Sage 3.4.1 Release Tour

Sage 3.4.1 was released on FIXME. For the official, comprehensive release note, please refer to sage-3.4.1.txt. A nicely formatted version of this release tour can be found at FIXME. The following points are some of the foci of this release:

  • Merging improvements during the Sage Days 13 coding sprint.
  • Other bug fixes post Sage 3.4.

Algebra

  • FIXME: summarize ticket #5535.
  • FIXME: summarize ticket #5658.
  • Speed-up in irreducibility test (Ryan Hinton) -- For polynomials over the finite field GF(2), the test for irreducibility is now up to 40,000 times faster than previously.

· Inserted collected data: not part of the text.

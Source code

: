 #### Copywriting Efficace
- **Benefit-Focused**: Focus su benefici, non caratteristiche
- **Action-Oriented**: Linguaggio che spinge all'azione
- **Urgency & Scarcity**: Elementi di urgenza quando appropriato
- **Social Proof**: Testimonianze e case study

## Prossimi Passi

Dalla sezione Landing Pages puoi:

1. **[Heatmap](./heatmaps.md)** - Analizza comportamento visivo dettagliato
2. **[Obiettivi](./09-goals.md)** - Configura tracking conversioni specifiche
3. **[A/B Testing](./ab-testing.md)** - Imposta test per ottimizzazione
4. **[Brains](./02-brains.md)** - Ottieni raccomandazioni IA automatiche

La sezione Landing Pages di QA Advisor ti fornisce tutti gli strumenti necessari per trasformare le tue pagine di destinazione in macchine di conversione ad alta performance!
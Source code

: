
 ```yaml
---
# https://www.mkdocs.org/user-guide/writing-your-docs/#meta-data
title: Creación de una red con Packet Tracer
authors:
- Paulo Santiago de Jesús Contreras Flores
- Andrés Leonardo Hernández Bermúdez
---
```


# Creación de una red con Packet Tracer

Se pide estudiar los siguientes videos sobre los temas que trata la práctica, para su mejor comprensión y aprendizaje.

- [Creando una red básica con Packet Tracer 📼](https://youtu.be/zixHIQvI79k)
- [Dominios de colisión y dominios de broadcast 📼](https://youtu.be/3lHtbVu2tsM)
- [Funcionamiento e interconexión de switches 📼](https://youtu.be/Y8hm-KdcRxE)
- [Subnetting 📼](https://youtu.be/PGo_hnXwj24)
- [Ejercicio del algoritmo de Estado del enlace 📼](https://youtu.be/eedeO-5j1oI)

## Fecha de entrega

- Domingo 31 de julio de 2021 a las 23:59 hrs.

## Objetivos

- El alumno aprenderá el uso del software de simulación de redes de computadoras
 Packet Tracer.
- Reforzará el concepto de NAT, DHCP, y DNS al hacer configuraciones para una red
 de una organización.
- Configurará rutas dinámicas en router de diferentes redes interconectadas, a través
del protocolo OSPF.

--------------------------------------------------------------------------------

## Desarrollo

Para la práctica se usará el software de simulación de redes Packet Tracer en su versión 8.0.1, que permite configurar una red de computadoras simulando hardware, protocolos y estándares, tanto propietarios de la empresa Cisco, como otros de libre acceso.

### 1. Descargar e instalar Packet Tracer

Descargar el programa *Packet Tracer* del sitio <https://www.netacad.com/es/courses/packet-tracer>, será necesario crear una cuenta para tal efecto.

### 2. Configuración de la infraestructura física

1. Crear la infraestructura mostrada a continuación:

On a 64-bit Debian/squeeze machine with Core 2 Duo running at 2.33 GHz, one has the following timing improvements:

    # BEFORE
    sage: P.<x> = GF(2)[]
    sage: f = P.random_element(1000)
    sage: %timeit f.is_irreducible()
    10 loops, best of 3: 948 ms per loop
    sage:
    sage: f = P.random_element(10000)
    sage: %time f.is_irreducible()
    # gave up because it took minutes!
    
    
    # AFTER
    sage: P.<x> = GF(2)[]
    sage: f = P.random_element(1000)
    sage: %timeit f.is_irreducible()
    10000 loops, best of 3: 22.7 µs per loop
    sage:
    sage: f = P.random_element(10000)
    sage: %timeit f.is_irreducible()
    1000 loops, best of 3: 394 µs per loop
    sage:
    sage: f = P.random_element(100000)
    sage: %timeit f.is_irreducible()
    100 loops, best of 3: 10.4 ms per loop

Furthermore, on Debian 5.0 Lenny with kernel 2.6.24-1-686, an Intel(R) Celeron(R) CPU running at 2.00GHz with 1.0GB of RAM, one has the following timing statistics:

  • # BEFORE
    sage: P.<x> = GF(2)[]
    sage: f = P.random_element(1000)
    sage: %timeit f.is_irreducible()
    10 loops, best of 3: 1.14 s per loop
    sage: 
    sage: f = P.random_element(10000)
    sage: %time f.is_irreducible()
    CPU times: user 4972.13 s, sys: 2.83 s, total: 4974.95 s
    Wall time: 5043.02 s
    False
    
    
    # AFTER
    sage: P.<x> = GF(2)[]
    sage: f = P.random_element(1000)
    sage: %timeit f.is_irreducible()
    10000 loops, best of 3: 40.7 µs per loop
    sage: 
    sage: f = P.random_element(10000)
    sage: %timeit f.is_irreducible()
    1000 loops, best of 3: 930 µs per loop
    sage: 
    sage: 
    sage: f = P.random_element(100000)
    sage: %timeit f.is_irreducible()
    10 loops, best of 3: 27.6 ms per loop

Algebraic Geometry

  • FIXME: summarize #5629

Basic Arithmetic

  • Speed-up in dividing a polynomial by an integer (Burcin Erocal) -- Dividing a polynomial by an integer is now up to 6x faster than previously. On Debian 5.0 Lenny with kernel 2.6.24-1-686, an Intel(R) Celeron(R) CPU running at 2.00GHz with 1.0GB of RAM, one has the following timing statistics:
    # BEFORE
    sage: R.<x> = ZZ["x"]
    sage: f = 389 * R.random_element(1000)
    sage: timeit("f//389")
    625 loops, best of 3: 312 µs per loop
    
    # AFTER
    sage: R.<x> = ZZ["x"]
    sage: f = 389 * R.random_element(1000)
    sage: timeit("f//389")
    625 loops, best of 3: 48.3 µs per loop
  • New fast_float supports more datatypes with improved performance (Carl Witty) -- A rewrite of fast_float to support multiple types. Here, we get accelerated evaluation over RealField(k) as well as RDF, real double field. As compared with the previous fast_float, improved performance can range from 2% faster to more than 2x as fast. An extended list of benchmark details is available at ticket 5093.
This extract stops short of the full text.